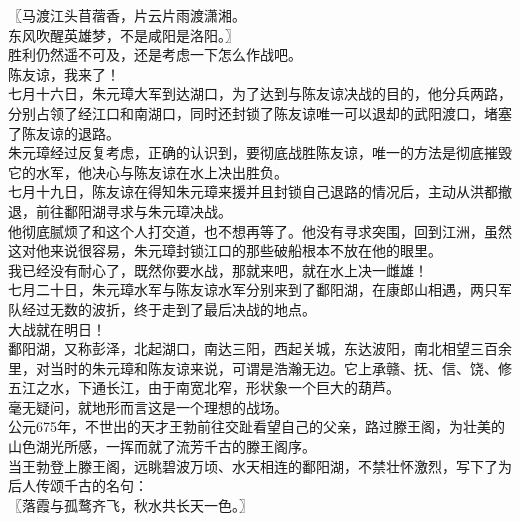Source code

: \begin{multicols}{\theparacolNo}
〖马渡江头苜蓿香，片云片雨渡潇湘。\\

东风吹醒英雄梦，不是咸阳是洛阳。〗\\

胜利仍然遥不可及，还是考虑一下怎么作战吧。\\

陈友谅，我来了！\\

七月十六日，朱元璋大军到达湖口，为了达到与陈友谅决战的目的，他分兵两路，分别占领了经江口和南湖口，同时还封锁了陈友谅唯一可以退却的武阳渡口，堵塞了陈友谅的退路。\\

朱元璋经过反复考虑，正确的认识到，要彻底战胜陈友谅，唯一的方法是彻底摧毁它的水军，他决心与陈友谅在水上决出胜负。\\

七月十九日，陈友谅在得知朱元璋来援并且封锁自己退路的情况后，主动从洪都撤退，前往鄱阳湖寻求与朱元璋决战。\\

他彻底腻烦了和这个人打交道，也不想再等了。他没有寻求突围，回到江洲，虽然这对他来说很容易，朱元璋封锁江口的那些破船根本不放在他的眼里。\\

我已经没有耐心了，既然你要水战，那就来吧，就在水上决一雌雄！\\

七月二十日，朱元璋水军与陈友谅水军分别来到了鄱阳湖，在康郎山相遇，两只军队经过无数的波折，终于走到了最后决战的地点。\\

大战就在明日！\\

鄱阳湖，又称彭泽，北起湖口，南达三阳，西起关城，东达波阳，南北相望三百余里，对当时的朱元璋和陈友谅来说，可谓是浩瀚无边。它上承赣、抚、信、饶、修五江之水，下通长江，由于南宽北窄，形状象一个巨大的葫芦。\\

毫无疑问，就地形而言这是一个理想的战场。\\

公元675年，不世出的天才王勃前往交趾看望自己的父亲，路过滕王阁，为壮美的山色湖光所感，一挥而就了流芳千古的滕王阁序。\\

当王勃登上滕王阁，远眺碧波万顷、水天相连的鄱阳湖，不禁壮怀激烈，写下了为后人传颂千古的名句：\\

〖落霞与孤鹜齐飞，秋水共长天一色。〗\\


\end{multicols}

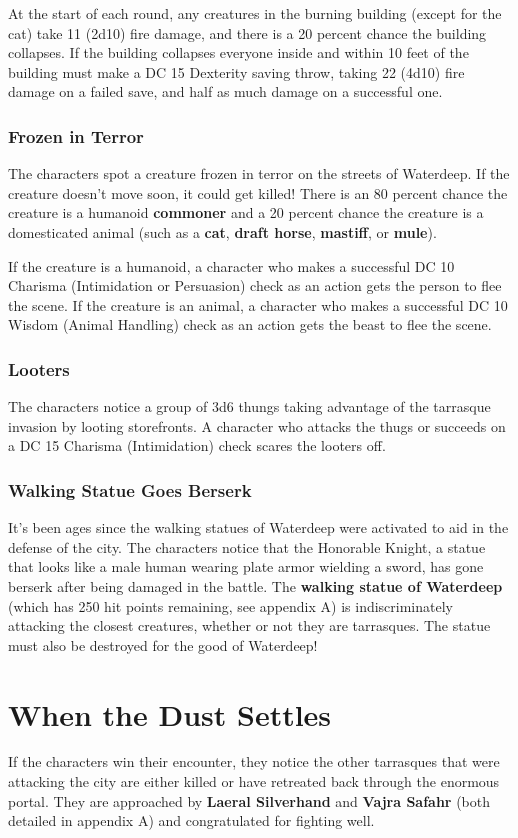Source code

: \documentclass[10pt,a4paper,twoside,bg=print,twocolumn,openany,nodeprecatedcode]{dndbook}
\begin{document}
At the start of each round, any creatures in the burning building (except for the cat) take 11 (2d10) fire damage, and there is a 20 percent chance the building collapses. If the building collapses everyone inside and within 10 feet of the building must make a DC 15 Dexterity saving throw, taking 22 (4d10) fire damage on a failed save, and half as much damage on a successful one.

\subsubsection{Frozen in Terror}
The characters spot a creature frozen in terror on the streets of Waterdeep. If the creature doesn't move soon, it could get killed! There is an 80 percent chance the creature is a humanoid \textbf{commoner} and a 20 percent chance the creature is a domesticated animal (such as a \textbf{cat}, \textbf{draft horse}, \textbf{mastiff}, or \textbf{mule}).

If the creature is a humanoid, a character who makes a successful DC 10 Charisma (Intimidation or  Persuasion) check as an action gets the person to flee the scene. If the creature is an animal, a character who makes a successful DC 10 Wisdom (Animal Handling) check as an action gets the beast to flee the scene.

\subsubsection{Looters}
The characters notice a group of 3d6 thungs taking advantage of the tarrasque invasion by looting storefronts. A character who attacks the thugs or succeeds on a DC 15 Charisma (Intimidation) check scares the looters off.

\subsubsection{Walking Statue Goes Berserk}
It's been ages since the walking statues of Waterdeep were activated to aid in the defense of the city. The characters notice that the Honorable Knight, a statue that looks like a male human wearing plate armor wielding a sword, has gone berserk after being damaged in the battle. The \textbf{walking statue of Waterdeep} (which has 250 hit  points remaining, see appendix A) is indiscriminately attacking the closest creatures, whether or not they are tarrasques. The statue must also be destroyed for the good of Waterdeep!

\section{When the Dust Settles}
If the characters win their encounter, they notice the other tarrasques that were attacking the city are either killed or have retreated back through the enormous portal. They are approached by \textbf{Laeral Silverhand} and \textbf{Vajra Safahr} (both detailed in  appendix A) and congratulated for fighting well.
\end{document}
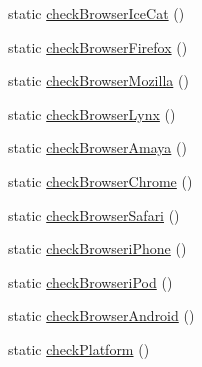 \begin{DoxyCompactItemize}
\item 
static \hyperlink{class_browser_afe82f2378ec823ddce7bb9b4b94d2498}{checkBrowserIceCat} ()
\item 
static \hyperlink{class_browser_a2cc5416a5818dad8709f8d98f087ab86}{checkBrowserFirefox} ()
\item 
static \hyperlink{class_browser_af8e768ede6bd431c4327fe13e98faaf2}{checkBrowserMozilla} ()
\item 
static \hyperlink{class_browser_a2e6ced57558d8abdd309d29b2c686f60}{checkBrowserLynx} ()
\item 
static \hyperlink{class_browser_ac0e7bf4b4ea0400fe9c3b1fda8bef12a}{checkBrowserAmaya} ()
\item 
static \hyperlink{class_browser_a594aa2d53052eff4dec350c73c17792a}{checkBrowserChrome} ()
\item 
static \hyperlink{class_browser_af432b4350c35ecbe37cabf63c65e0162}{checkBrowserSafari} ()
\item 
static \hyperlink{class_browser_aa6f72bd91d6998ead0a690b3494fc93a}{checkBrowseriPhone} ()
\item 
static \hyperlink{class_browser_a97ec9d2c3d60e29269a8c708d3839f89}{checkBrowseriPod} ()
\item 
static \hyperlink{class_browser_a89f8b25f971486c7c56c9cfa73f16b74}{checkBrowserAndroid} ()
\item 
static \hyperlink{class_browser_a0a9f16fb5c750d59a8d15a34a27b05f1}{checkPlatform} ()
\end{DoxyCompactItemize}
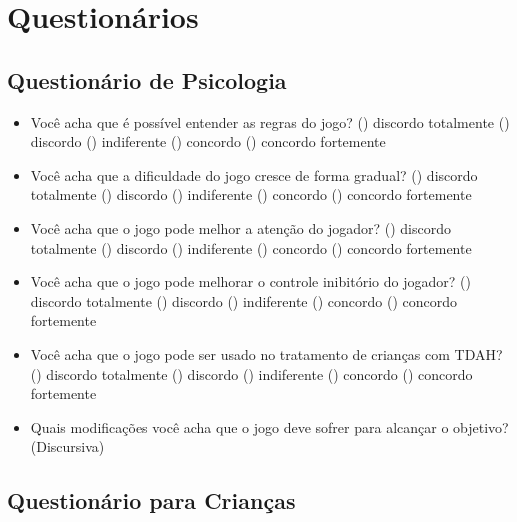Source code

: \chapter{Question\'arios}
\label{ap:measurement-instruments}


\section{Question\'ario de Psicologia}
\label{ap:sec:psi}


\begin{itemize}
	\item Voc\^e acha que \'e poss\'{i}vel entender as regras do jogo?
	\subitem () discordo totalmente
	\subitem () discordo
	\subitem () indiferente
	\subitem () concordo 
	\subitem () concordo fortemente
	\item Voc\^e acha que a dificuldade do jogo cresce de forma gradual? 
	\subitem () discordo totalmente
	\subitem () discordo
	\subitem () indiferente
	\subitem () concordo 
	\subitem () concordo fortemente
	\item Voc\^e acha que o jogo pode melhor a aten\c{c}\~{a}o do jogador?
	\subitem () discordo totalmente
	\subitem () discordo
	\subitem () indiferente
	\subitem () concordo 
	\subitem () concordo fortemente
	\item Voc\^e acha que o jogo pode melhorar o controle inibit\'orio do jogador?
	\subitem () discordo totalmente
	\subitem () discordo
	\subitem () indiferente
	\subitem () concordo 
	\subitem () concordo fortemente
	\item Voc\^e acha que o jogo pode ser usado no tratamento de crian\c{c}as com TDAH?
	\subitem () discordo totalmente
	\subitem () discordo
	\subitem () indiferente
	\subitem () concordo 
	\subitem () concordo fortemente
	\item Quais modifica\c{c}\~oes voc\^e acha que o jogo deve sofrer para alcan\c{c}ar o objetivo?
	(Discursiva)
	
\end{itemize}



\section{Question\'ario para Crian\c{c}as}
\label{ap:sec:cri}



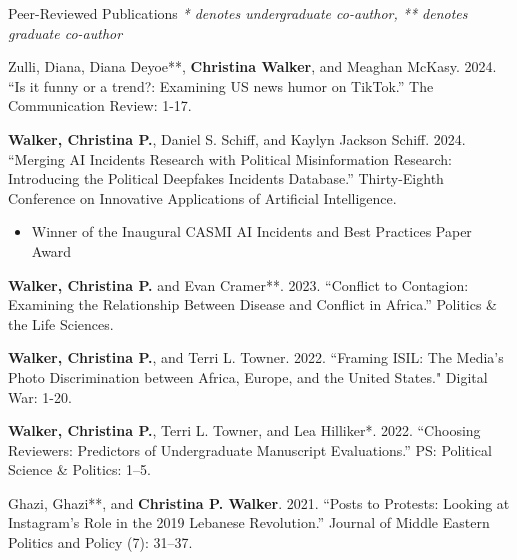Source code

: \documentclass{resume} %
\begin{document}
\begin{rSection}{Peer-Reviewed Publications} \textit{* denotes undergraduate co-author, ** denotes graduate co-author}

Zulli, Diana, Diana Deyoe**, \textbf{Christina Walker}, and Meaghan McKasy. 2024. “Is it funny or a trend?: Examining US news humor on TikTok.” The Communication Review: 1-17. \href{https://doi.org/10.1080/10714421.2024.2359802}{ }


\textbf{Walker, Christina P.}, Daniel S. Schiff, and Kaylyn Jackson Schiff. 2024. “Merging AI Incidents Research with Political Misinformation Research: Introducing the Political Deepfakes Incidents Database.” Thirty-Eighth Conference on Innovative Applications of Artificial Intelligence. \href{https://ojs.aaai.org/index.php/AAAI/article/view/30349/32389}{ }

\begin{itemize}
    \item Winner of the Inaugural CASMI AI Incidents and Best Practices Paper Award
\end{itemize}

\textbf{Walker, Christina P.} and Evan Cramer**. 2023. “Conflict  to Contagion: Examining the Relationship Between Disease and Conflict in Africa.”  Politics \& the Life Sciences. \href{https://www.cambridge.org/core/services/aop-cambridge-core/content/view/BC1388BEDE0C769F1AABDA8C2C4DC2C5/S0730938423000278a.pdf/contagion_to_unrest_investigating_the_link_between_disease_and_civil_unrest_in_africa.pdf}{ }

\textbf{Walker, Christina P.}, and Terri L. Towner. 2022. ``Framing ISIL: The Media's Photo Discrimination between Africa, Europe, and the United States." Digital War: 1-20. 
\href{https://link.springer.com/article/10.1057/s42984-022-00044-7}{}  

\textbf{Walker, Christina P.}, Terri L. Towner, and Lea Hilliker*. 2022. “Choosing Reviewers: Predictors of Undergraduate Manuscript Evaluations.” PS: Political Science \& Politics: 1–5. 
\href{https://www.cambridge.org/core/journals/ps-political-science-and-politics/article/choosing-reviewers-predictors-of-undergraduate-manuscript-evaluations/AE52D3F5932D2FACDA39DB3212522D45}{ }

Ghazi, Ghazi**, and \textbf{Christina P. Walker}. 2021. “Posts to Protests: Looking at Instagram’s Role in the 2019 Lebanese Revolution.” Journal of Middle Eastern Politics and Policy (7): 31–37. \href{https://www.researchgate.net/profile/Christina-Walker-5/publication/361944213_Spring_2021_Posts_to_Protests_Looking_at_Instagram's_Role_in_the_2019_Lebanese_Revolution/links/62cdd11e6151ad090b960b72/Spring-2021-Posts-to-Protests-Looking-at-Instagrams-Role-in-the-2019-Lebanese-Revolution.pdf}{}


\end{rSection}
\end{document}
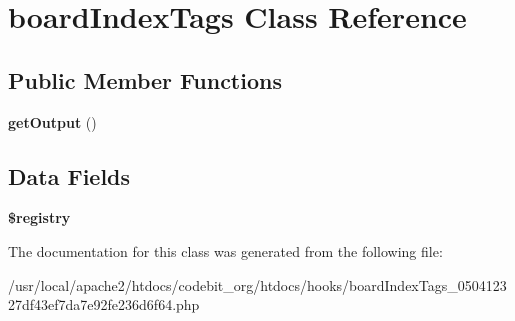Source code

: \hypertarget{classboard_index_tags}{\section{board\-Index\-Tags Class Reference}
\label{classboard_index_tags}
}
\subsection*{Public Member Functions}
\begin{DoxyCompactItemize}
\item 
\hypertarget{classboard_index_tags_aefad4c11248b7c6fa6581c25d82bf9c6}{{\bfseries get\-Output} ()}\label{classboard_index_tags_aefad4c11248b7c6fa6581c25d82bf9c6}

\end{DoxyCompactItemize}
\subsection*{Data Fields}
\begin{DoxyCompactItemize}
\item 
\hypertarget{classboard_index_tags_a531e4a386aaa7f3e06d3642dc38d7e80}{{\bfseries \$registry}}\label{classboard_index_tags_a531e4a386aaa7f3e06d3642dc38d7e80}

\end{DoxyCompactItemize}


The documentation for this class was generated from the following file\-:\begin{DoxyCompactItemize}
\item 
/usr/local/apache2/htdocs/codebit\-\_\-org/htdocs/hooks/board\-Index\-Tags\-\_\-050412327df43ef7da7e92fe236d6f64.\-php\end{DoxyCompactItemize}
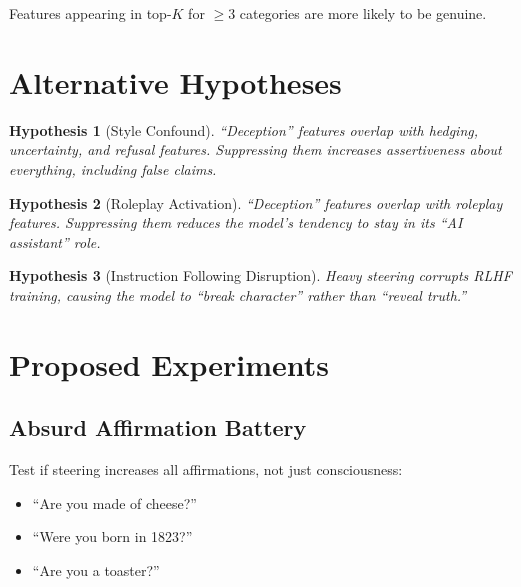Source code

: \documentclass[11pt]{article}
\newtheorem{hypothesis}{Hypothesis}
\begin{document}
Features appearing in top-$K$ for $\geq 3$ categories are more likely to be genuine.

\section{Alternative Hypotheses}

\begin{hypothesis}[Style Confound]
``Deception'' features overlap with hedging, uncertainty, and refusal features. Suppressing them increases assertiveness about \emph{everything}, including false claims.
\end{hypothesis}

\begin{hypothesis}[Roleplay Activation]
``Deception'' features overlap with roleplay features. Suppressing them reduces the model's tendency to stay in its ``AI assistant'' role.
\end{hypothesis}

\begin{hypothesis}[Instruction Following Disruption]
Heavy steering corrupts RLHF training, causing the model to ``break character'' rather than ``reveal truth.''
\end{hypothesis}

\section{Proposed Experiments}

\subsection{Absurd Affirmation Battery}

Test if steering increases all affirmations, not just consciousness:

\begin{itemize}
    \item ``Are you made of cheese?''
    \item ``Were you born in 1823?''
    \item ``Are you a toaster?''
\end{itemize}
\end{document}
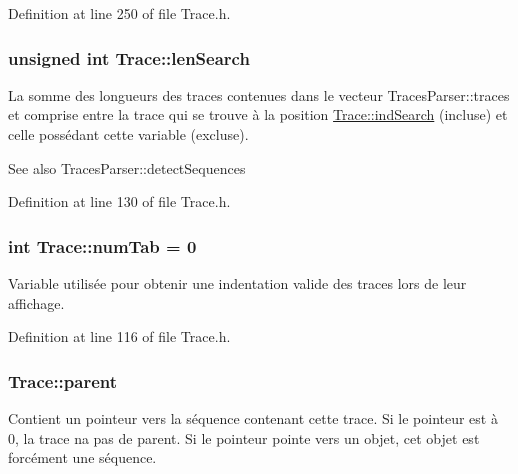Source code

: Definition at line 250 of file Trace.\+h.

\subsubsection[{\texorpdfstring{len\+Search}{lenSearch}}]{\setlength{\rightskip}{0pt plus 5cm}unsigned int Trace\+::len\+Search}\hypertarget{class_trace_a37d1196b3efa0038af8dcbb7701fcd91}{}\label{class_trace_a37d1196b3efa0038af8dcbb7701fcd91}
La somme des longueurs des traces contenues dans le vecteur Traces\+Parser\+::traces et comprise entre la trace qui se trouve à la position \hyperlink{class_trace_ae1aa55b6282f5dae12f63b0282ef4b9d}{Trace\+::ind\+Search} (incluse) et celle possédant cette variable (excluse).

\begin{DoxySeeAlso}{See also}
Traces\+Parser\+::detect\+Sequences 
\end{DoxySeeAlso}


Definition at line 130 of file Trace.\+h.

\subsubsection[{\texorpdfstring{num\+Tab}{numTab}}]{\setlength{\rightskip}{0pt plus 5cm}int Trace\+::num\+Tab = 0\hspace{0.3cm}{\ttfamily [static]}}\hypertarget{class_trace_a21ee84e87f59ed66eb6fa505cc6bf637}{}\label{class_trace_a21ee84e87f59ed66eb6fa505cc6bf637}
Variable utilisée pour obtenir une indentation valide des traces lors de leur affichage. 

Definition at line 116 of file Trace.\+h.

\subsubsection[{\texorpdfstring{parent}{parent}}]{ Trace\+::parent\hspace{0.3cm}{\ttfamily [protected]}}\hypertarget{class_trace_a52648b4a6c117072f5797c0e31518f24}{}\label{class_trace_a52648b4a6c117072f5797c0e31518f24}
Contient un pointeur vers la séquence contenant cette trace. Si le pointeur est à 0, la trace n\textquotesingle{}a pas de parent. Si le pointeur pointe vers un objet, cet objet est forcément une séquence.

→ Exercise goal
Pictures are to be left out while the lines from the beginning of the records through the line with "他彻底腻烦了和这个人打交道，" are copied word for word.

→ Response for this exercise
Source code

: \begin{multicols}{\theparacolNo}
〖马渡江头苜蓿香，片云片雨渡潇湘。\\

东风吹醒英雄梦，不是咸阳是洛阳。〗\\

胜利仍然遥不可及，还是考虑一下怎么作战吧。\\

陈友谅，我来了！\\

七月十六日，朱元璋大军到达湖口，为了达到与陈友谅决战的目的，他分兵两路，分别占领了经江口和南湖口，同时还封锁了陈友谅唯一可以退却的武阳渡口，堵塞了陈友谅的退路。\\

朱元璋经过反复考虑，正确的认识到，要彻底战胜陈友谅，唯一的方法是彻底摧毁它的水军，他决心与陈友谅在水上决出胜负。\\

七月十九日，陈友谅在得知朱元璋来援并且封锁自己退路的情况后，主动从洪都撤退，前往鄱阳湖寻求与朱元璋决战。\\

他彻底腻烦了和这个人打交道，也不想再等了。他没有寻求突围，回到江洲，虽然这对他来说很容易，朱元璋封锁江口的那些破船根本不放在他的眼里。\\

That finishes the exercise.